A reporter asked if he was reacting to the stinging criticism of McCain and Graham.

“What do you think?” Obama asked, as some laughed. “Look, I think John McCain has genuine passion about many of these international issues, and I think that all of us share a belief that we want justice to prevail.

“But only I’m the president of the United States, and I’ve got responsibilities in making certain that we are continually advancing our national security interests and that we are not used as a tool to be exploited by other countries.

“I mean, you guys must have seen the reports. They’ve got some of the comments that I’ve made being mistranslated in Iran, suggesting that I’m telling rioters to go out and riot some more. There are reports suggesting that the CIA is behind all this. All of which are patently false. But it gives you a sense of the narrative that the Iranian government would love to play into. So members of Congress, they’ve got their constitutional duties and I’m sure they will carry them out in the way they think is appropriate.
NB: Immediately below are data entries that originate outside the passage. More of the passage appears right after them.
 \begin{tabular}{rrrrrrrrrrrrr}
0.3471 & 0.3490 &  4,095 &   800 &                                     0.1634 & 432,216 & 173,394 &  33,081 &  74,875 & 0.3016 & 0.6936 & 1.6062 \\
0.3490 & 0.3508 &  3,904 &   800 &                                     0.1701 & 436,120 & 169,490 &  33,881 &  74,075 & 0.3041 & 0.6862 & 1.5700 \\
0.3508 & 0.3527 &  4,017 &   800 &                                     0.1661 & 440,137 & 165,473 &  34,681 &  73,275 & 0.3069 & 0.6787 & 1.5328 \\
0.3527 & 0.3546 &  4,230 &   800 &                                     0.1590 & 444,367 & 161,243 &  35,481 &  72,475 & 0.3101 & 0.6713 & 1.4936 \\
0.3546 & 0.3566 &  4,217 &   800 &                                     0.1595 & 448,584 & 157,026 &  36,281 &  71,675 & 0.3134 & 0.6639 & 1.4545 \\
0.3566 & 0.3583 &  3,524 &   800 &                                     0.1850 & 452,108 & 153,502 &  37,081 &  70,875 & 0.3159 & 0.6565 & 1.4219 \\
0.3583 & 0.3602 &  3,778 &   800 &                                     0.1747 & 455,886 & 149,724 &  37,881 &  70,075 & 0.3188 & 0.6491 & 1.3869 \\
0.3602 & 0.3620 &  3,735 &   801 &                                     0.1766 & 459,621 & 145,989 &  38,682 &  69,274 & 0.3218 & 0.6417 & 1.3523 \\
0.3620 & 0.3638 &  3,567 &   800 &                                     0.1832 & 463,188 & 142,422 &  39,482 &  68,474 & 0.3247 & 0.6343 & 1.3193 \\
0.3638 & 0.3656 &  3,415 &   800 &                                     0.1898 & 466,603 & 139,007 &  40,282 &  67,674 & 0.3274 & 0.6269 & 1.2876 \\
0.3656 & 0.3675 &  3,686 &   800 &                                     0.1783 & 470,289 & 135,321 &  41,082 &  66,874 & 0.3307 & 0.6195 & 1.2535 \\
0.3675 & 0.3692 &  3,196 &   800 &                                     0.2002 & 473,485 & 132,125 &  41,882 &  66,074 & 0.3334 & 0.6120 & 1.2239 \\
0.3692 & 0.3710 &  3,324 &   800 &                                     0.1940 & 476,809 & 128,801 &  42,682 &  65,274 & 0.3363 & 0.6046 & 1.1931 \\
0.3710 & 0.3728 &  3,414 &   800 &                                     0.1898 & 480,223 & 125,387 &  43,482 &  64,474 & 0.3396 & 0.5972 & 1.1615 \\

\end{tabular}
“I’m president of the United States, and I’ll carry out my duties as I think are appropriate. All right?”

Not all of his news conference was so smooth. Reporters pestered him about his smoking, and one likened him to the big-eared Spock from “Star Trek” (a character Obama himself identifies with), and there was that ham-handed stunt in which Obama “spontaneously” called on a Huffington Post scribe whose question appeared pre-approved by the White House.

But all the spin can’t change this fact: The slightest inflection in Obama’s voice will be used by the regime in Iran to brand its opposition as American puppets, as agents of the Great Satan, and give them the cover needed to continue clubbing the dissenters to the ground.

All this is horrible and extremely emotional, but I remember a time not too long ago when a Republican president became emotional over what was going on in Iraq before the invasion, and a few writers, myself included, allowed emotion to color our reason.

Later, I promised myself never to make that same mistake twice. Obama can’t even make that mistake once.

Complicating all this is that Israel might attack, to knock down the growing Iranian nuclear capacity that threatens Israel. Such an attack might destabilize the Iranian regime, but it would certainly provide another anti-American rallying cry for radical Islamists throughout the world, at a time when Obama is reaching out to Muslim nations.


So, our president doesn’t even have the freedom of a candidate to say what he feels.

That’s not to say he was unfeeling. The video-recorded death of that young Iranian woman, Neda Agha-Soltan, is a highly emotional symbol, crystallizing the violence.
“It’s heartbreaking. It’s heartbreaking,” Obama said. “And I think that anybody who sees it knows that there’s something fundamentally unjust about that.”

But a death, even one that is fundamentally unjust, is just one death. What Obama is offering is sympathy, not saber-rattling.

Saber-rattling won’t serve American interests now. What’s required is restraint and clear-headedness. And that’s what President Obama is delivering.